▶ [Exercise aim]
Every line from the start of the records below to the line containing "Potom kývnutím přisvědčil." should be retyped exactly, that line included, and no others.

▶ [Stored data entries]
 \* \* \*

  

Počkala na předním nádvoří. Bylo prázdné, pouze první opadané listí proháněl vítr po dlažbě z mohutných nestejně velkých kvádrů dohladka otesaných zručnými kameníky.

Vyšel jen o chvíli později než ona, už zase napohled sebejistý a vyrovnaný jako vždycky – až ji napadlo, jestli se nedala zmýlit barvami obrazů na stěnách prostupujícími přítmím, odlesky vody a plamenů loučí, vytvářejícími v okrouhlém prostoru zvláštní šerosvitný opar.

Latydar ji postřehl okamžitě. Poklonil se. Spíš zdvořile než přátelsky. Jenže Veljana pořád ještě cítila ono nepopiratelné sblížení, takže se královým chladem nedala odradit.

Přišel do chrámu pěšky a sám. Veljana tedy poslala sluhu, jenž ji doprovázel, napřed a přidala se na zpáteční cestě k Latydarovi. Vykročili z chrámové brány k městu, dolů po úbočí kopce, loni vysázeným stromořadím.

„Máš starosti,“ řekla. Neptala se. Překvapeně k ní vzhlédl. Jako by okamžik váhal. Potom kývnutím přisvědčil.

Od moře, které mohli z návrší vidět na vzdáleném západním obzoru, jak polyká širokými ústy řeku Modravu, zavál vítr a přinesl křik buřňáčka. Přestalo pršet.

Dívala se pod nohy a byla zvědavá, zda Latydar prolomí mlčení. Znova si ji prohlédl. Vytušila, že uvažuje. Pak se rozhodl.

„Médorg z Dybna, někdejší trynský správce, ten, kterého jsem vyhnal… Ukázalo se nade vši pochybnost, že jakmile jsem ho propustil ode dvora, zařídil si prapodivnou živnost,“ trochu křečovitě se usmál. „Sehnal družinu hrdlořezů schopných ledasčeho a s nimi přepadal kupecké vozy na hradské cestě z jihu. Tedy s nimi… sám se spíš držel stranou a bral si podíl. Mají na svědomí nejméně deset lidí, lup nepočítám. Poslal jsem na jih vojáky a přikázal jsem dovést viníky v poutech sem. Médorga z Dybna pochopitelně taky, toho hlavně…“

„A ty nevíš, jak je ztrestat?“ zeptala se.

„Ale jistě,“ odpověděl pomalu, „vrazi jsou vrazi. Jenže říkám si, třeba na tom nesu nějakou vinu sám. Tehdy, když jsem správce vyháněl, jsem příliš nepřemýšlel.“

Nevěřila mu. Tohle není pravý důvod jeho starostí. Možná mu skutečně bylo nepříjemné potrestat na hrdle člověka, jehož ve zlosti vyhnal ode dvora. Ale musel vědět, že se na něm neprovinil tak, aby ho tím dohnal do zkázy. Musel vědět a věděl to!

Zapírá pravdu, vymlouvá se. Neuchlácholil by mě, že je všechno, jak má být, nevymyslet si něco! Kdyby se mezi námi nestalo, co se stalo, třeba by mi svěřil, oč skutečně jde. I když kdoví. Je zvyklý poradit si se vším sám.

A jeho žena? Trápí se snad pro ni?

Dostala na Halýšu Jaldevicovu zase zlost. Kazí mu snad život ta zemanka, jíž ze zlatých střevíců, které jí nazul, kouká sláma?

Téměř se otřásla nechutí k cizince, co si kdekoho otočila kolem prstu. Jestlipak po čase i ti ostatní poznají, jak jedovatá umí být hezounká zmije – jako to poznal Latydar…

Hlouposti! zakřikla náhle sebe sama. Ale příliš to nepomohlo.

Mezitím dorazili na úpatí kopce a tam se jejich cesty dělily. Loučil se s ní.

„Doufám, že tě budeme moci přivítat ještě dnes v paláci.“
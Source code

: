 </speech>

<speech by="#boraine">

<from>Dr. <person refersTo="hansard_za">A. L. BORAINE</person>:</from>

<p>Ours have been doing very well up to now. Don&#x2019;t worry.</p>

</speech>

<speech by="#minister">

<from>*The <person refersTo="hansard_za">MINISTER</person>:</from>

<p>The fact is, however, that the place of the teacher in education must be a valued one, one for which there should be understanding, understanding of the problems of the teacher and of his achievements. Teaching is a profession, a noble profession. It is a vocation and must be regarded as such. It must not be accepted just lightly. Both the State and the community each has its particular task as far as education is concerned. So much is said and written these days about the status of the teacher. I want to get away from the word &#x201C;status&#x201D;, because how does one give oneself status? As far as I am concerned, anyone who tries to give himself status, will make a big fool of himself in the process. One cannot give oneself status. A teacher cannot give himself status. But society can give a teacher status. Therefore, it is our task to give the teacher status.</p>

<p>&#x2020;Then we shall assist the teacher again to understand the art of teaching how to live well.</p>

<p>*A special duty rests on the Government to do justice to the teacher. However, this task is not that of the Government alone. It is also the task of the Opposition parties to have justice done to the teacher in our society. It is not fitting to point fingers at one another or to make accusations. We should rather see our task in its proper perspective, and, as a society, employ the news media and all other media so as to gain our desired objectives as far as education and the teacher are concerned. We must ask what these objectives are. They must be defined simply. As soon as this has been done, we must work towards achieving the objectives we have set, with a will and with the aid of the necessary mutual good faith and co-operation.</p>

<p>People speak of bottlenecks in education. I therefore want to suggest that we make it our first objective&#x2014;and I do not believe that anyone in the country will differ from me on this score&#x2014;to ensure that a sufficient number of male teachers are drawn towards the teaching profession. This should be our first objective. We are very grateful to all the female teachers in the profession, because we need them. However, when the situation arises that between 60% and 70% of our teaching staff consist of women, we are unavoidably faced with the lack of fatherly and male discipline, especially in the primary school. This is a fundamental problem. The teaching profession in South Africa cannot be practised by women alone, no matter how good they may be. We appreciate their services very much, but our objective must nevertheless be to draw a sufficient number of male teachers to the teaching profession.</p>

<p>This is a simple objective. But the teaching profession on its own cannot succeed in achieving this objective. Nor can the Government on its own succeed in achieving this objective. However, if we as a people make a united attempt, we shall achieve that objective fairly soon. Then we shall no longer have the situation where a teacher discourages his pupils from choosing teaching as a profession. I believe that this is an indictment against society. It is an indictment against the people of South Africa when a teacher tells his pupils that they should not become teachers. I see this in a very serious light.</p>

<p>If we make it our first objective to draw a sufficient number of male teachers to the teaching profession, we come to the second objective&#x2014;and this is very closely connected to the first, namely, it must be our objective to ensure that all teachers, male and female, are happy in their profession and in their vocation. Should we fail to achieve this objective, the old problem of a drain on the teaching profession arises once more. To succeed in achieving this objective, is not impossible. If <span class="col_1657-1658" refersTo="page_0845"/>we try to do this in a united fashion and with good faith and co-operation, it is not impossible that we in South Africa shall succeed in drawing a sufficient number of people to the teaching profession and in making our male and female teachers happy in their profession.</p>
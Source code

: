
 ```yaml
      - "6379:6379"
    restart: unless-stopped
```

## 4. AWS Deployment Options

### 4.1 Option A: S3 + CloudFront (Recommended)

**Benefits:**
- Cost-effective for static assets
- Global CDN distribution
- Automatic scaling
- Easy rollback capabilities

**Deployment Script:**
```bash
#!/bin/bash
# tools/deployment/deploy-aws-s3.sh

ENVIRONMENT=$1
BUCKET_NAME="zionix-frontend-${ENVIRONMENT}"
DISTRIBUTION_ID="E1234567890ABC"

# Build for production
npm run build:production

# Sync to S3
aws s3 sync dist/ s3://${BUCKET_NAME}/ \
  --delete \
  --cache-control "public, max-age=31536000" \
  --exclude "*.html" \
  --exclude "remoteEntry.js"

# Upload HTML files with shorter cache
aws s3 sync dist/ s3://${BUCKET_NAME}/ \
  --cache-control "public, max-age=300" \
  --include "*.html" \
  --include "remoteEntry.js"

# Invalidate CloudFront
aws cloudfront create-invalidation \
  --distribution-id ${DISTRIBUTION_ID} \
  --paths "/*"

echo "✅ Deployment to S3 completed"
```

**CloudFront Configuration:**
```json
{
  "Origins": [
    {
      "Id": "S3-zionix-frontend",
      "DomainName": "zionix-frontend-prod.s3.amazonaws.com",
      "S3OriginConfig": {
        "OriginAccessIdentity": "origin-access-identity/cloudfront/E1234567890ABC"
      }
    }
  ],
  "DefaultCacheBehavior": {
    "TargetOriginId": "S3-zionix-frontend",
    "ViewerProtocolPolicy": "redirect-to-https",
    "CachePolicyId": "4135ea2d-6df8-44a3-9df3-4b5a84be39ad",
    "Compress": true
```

▶ [Answer space]
 \* \* \*

  

Počkala na předním nádvoří. Bylo prázdné, pouze první opadané listí proháněl vítr po dlažbě z mohutných nestejně velkých kvádrů dohladka otesaných zručnými kameníky.

Vyšel jen o chvíli později než ona, už zase napohled sebejistý a vyrovnaný jako vždycky – až ji napadlo, jestli se nedala zmýlit barvami obrazů na stěnách prostupujícími přítmím, odlesky vody a plamenů loučí, vytvářejícími v okrouhlém prostoru zvláštní šerosvitný opar.

Latydar ji postřehl okamžitě. Poklonil se. Spíš zdvořile než přátelsky. Jenže Veljana pořád ještě cítila ono nepopiratelné sblížení, takže se královým chladem nedala odradit.

Přišel do chrámu pěšky a sám. Veljana tedy poslala sluhu, jenž ji doprovázel, napřed a přidala se na zpáteční cestě k Latydarovi. Vykročili z chrámové brány k městu, dolů po úbočí kopce, loni vysázeným stromořadím.

„Máš starosti,“ řekla. Neptala se. Překvapeně k ní vzhlédl. Jako by okamžik váhal. Potom kývnutím přisvědčil.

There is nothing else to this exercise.